We have to handle everything from managing the pipeline to ensuring the files’ optimal physical layout.
Besides the emergence of using object storage for Kafka, ongoing efforts are being made to help organizations streamline the process of converting Kafka’s topic messages to Iceberg tables.
This article will explore the evolution of Kafka’s architecture from its original shared-nothing to the shared-data architecture. Then, we move on to the background and implementation principles behind the development of the Table Topic, the completely open-sourced feature from AutoMQ that helps users manage the end-to-end Kafka-Iceberg pipeline without user inference.
Original Kafka
LinkedIn generated vast amounts of log data, from user activity events (like logins, page views, and clicks) to operational metrics (service call latency, errors, or system resource utilization).
Traditionally used for tracking user engagement and system performance, this log data now enhances production features such as search relevance, recommendations, and ad targeting.
To deal with LinkedIn’s demands for log processing, a team led by Jay Kreps built a messaging system called Kafka. The system combines the benefits of traditional log aggregators and publish/subscribe messaging systems. It was designed to offer high throughput and scalability. Kafka provides an API similar to a messaging system, allowing applications to consume real-time log events.
Kafka was designed with tightly coupled compute and storage, a common approach back then, given that the network was not as fast as it is today. It achieves high throughput by leveraging the page cache and the sequential disk access pattern. Modern OS systems usually borrow unused memory (RAM) portions for the page cache. This cache populates frequently used disk data, avoiding touching the disk directly too often. Thus, the system is much faster, mitigating the latency of disk seeks.
Kafka is designed to make writing (the producers write data) and reading (the consumers consume data) happen sequentially. There is no doubt that with random access, the disk will be slower than RAM, but it can outperform memory slightly when it comes to sequential access.
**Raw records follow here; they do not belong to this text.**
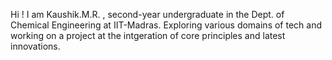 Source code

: Hi ! I am Kaushik.M.R. , second-year undergraduate in the Dept. of Chemical Engineering at IIT-Madras. 
Exploring various domains of tech and working on a project at the intgeration of core principles and latest innovations.
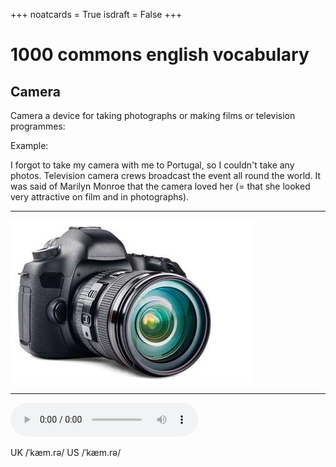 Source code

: +++ 
noatcards = True 
isdraft = False 
+++

# 1000 commons english vocabulary

## Camera

Camera a device for taking photographs or making films or television programmes:

Example:

I forgot to take my camera with me to Portugal, so I couldn't take any photos. Television camera crews broadcast the event all round the world. It was said of Marilyn Monroe that the camera loved her (= that she looked very attractive on film and in photographs).

----

![Camera](assets/01_0007.jpg)

----

![Camera](assets/01_0007.mp3)

UK /ˈkæm.rə/ US /ˈkæm.rə/

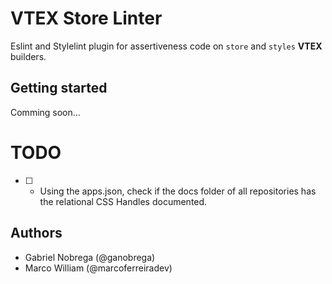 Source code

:# VTEX Store Linter

Eslint and Stylelint plugin for assertiveness code on `store` and `styles` **VTEX** builders.

## Getting started

Comming soon...

# TODO

- [ ] - Using the apps.json, check if the docs folder of all repositories has the relational CSS Handles documented.

## Authors

- Gabriel Nobrega (@ganobrega)
- Marco William (@marcoferreiradev)
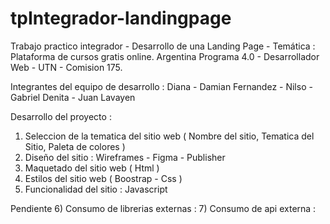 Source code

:# tpIntegrador-landingpage
Trabajo practico integrador - Desarrollo de una Landing Page - Temática : Plataforma de cursos gratis online.
Argentina Programa 4.0 - Desarrollador Web - UTN - Comision 175.

Integrantes del equipo de desarrollo :
Diana - Damian Fernandez - Nilso - Gabriel Denita - Juan Lavayen

Desarrollo del proyecto : 

1) Seleccion de la tematica del sitio web ( Nombre del sitio, Tematica del Sitio, Paleta de colores )
2) Diseño del sitio : Wireframes - Figma - Publisher
3) Maquetado del sitio web ( Html )
4) Estilos del sitio web ( Boostrap - Css )
5) Funcionalidad del sitio : Javascript

Pendiente
6) Consumo de librerias externas :
7) Consumo de api externa :







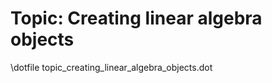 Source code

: Topic: Creating linear algebra objects
======================================

\dotfile topic_creating_linear_algebra_objects.dot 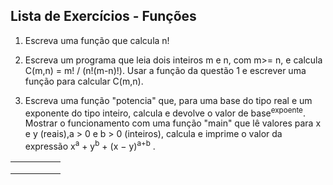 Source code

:## Lista de Exercícios - Funções

1. Escreva uma função que calcula n!

2. Escreva um programa que leia dois inteiros m e n, com m>= n, e calcula C(m,n) = m! / (n!(m-n)!). Usar a função da questão 1 e escrever uma função para calcular C(m,n).

3. Escreva uma função "potencia" que, para uma base do tipo real e um exponente do tipo inteiro, calcula e devolve o valor de base<sup>expoente</sup>.
Mostrar o funcionamento com uma função "main" que lê valores para x e y (reais),a > 0 e b > 0 (inteiros), calcula e imprime o valor da expressão 
x<sup>a</sup> + y<sup>b</sup> + (x − y)<sup>a+b</sup> .



|   |   |   |   |   |
|---|---|---|---|---|
|   |   |   |   |   |
|   |   |   |   |   |
|   |   |   |   |   |
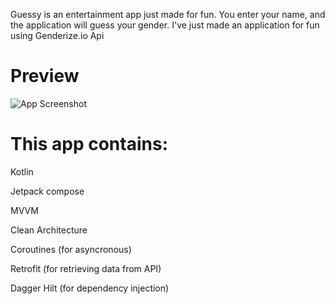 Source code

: Guessy is an entertainment app just made for fun. You enter your name, and the application will guess your gender.
I've just made an application for fun using Genderize.io Api


# Preview

![App Screenshot](https://i.hizliresim.com/rpgo6ck.png)



# This app contains: 

Kotlin

Jetpack compose

MVVM

Clean Architecture

Coroutines (for asyncronous)

Retrofit (for retrieving data from API)

Dagger Hilt (for dependency injection)


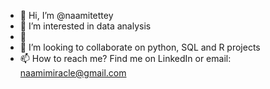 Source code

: - 👋 Hi, I’m @naamitettey
- 👀 I’m interested in data analysis
- 🌱 
- 💞️ I’m looking to collaborate on python, SQL and R projects
- 📫 How to reach me? Find me on LinkedIn or email: naamimiracle@gmail.com

<!---
naamitettey/naamitettey is a ✨ special ✨ repository because its `README.md` (this file) appears on your GitHub profile.
You can click the Preview link to take a look at your changes.
--->
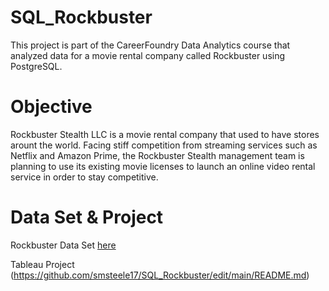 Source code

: # SQL_Rockbuster
This project is part of the CareerFoundry Data Analytics course that analyzed data for a movie rental company called Rockbuster using PostgreSQL.
# Objective
Rockbuster Stealth LLC is a movie rental company that used to have stores arount the world. Facing stiff competition from streaming services such as Netflix and Amazon Prime, the Rockbuster Stealth management team is planning to use its existing movie licenses to launch an online video rental service in order to stay competitive. 
# Data Set & Project
Rockbuster Data Set [here](https://github.com/smsteele17/SQL_Rockbuster/files/10024919/dvdrental.3.zip)

Tableau Project (https://github.com/smsteele17/SQL_Rockbuster/edit/main/README.md)
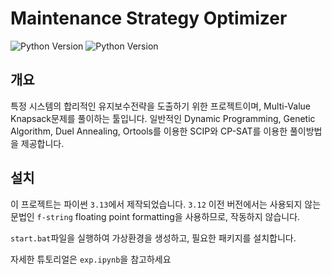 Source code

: # Maintenance Strategy Optimizer

![Python Version](https://img.shields.io/badge/python-3.13-blue)
![Python Version](https://img.shields.io/badge/python-3.12-blue)

## 개요

특정 시스템의 합리적인 유지보수전략을 도출하기 위한 프로젝트이며, Multi-Value Knapsack문제를 풀이하는 툴입니다.
일반적인 Dynamic Programming, Genetic Algorithm, Duel Annealing, Ortools를 이용한 SCIP와 CP-SAT를 이용한 풀이방법을 제공합니다.

## 설치

이 프로젝트는 파이썬 `3.13`에서 제작되었습니다. `3.12` 이전 버전에서는 사용되지 않는 문법인 `f-string` floating point formatting을 사용하므로, 작동하지 않습니다.

`start.bat`파일을 실행하여 가상환경을 생성하고, 필요한 패키지를 설치합니다.

자세한 튜토리얼은 `exp.ipynb`을 참고하세요
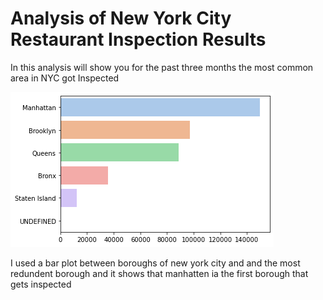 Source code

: # Analysis of New York City Restaurant Inspection Results

In this analysis will show you for the past three months the most common area in NYC  got Inspected

![](mvp_fig.png)

I used a bar plot between boroughs of new york city and and the most redundent borough
and it shows that manhatten ia the first borough that gets inspected
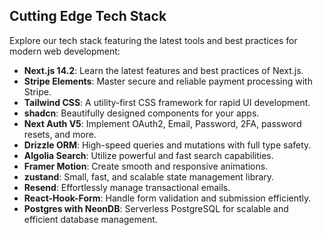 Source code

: ## Cutting Edge Tech Stack

Explore our tech stack featuring the latest tools and best practices for modern web development:

- **Next.js 14.2**: Learn the latest features and best practices of Next.js.
- **Stripe Elements**: Master secure and reliable payment processing with Stripe.
- **Tailwind CSS**: A utility-first CSS framework for rapid UI development.
- **shadcn**: Beautifully designed components for your apps.
- **Next Auth V5**: Implement OAuth2, Email, Password, 2FA, password resets, and more.
- **Drizzle ORM**: High-speed queries and mutations with full type safety.
- **Algolia Search**: Utilize powerful and fast search capabilities.
- **Framer Motion**: Create smooth and responsive animations.
- **zustand**: Small, fast, and scalable state management library.
- **Resend**: Effortlessly manage transactional emails.
- **React-Hook-Form**: Handle form validation and submission efficiently.
- **Postgres with NeonDB**: Serverless PostgreSQL for scalable and efficient database management.






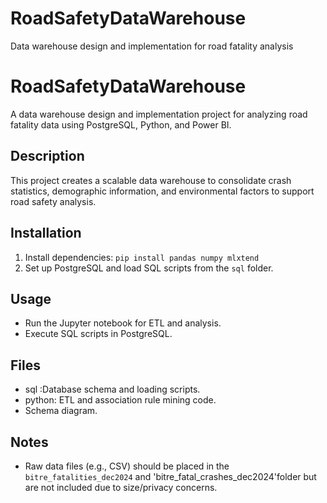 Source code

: # RoadSafetyDataWarehouse
Data warehouse design and implementation for road fatality analysis
# RoadSafetyDataWarehouse

A data warehouse design and implementation project for analyzing road fatality data using PostgreSQL, Python, and Power BI.

## Description
This project creates a scalable data warehouse to consolidate crash statistics, demographic information, and environmental factors to support road safety analysis.

## Installation
1. Install dependencies: `pip install pandas numpy mlxtend`
2. Set up PostgreSQL and load SQL scripts from the `sql` folder.

## Usage
- Run the Jupyter notebook for ETL and analysis.
- Execute SQL scripts  in PostgreSQL.


## Files
- sql :Database schema and loading scripts.
- python: ETL and association rule mining code.
- Schema diagram.

## Notes
- Raw data files (e.g., CSV) should be placed in the `bitre_fatalities_dec2024` and 'bitre_fatal_crashes_dec2024'folder but are not included due to size/privacy concerns.
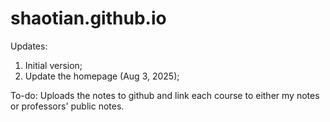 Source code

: # shaotian.github.io

Updates:

1. Initial version;
2. Update the homepage (Aug 3, 2025);

To-do:
Uploads the notes to github and link each course to either my notes or professors' public notes.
However, the initial design of Kafka soon showed limitations.
Uber’s Tiered Storage
This tightly coupled design means that scaling storage requires adding more machines, leading to inefficient resource usage.
Kafka's design also relies on replication for message durability. Each partition has a single leader and followers (those storing replicas). All writes must go to the partition’s leader, and reads can be served by a leader or the partition's followers.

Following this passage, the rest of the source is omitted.